> _Directions_:
Scan the listing below. Copy each line that contains "determined".

> _Records supplied_:
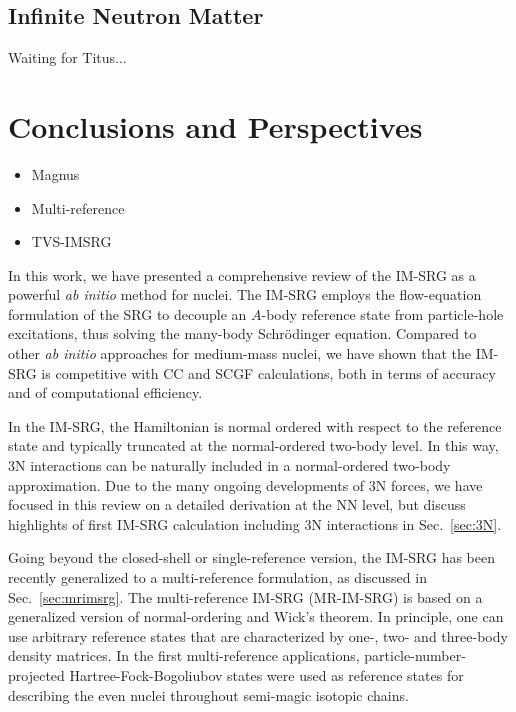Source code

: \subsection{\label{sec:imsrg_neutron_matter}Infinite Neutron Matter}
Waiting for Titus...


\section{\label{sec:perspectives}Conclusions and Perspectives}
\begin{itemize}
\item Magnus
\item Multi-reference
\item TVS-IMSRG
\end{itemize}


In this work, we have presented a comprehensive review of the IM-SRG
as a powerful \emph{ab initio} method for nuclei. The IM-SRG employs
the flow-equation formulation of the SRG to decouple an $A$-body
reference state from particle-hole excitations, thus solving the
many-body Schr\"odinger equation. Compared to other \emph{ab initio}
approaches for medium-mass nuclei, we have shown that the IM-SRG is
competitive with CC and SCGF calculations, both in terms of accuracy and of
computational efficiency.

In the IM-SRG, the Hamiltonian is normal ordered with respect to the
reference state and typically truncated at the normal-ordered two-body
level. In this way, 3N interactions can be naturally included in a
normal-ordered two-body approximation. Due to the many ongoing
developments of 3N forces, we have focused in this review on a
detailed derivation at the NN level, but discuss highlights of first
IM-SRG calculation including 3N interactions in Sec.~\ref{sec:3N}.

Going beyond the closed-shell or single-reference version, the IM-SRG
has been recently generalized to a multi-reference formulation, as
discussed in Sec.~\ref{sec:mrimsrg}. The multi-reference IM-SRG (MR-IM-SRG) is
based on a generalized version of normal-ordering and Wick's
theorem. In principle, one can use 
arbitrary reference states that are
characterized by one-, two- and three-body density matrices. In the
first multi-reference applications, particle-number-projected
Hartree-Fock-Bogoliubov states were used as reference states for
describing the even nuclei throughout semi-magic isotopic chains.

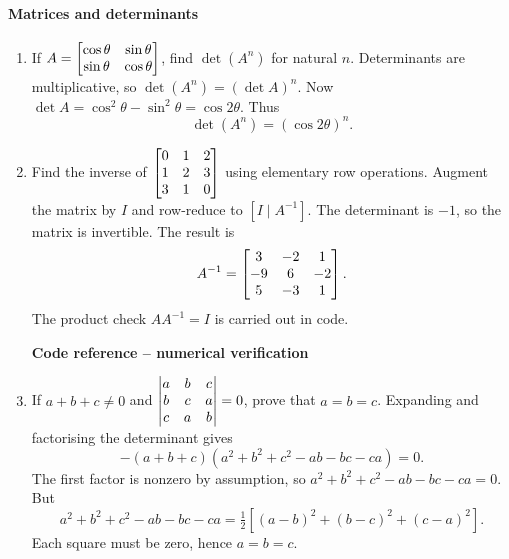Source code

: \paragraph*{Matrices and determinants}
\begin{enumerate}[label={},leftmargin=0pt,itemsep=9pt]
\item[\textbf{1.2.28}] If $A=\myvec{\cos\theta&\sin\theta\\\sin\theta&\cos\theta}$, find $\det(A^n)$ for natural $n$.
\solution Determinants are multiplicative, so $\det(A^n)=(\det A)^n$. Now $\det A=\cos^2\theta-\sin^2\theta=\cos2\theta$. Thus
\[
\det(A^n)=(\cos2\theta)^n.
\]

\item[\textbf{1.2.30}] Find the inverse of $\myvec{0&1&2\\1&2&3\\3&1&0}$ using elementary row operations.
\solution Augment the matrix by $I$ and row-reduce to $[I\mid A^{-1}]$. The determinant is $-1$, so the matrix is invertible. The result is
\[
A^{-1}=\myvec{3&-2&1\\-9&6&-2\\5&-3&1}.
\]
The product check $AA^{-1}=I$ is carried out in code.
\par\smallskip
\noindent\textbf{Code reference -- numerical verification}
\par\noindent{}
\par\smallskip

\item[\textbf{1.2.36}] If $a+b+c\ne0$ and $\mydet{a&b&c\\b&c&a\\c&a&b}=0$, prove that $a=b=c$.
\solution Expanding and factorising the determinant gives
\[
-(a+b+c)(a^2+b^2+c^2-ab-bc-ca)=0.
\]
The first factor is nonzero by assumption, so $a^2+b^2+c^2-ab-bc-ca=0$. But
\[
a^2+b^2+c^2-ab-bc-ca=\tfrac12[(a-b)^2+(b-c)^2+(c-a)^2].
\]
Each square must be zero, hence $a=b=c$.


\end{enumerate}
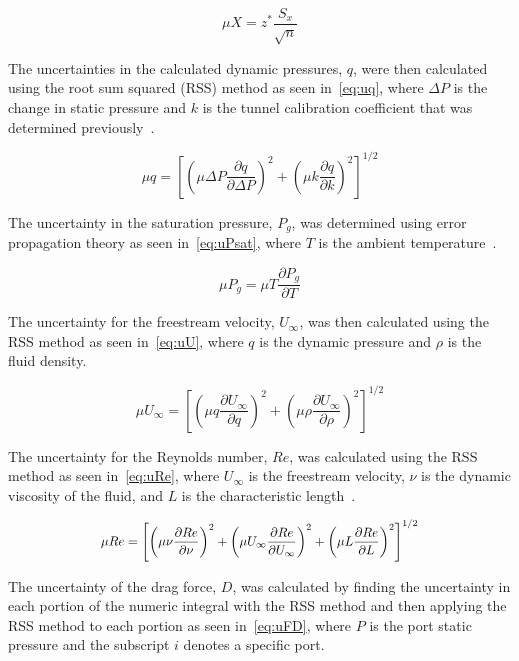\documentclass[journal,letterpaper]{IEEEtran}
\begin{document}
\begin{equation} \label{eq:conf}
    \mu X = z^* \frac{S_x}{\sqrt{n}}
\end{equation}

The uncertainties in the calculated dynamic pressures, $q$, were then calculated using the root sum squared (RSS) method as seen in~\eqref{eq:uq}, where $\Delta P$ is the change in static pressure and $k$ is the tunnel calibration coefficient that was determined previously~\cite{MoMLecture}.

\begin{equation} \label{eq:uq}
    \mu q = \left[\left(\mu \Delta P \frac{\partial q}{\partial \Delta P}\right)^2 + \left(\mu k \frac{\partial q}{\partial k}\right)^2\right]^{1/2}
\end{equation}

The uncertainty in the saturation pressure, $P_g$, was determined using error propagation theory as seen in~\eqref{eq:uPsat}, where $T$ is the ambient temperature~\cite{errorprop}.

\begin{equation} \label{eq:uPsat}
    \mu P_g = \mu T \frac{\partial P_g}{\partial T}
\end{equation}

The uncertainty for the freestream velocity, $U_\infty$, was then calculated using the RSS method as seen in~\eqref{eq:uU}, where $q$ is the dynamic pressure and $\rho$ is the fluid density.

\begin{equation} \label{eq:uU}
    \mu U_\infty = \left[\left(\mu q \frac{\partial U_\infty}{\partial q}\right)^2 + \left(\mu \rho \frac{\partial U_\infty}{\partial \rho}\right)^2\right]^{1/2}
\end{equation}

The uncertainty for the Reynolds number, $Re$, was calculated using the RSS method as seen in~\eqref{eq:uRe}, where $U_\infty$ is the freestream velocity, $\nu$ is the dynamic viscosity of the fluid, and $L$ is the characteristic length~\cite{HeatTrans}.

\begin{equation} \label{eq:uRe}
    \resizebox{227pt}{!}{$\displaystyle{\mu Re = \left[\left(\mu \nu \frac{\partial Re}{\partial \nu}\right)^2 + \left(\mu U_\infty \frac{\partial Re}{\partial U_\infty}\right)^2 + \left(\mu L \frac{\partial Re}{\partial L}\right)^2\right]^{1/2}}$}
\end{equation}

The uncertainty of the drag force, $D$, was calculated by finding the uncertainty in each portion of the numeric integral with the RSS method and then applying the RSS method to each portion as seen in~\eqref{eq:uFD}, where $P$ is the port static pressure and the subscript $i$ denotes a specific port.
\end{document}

> _Task result_:
The uncertainties in the calculated dynamic pressures, $q$, were then calculated using the root sum squared (RSS) method as seen in~\eqref{eq:uq}, where $\Delta P$ is the change in static pressure and $k$ is the tunnel calibration coefficient that was determined previously~\cite{MoMLecture}.
The uncertainty in the saturation pressure, $P_g$, was determined using error propagation theory as seen in~\eqref{eq:uPsat}, where $T$ is the ambient temperature~\cite{errorprop}.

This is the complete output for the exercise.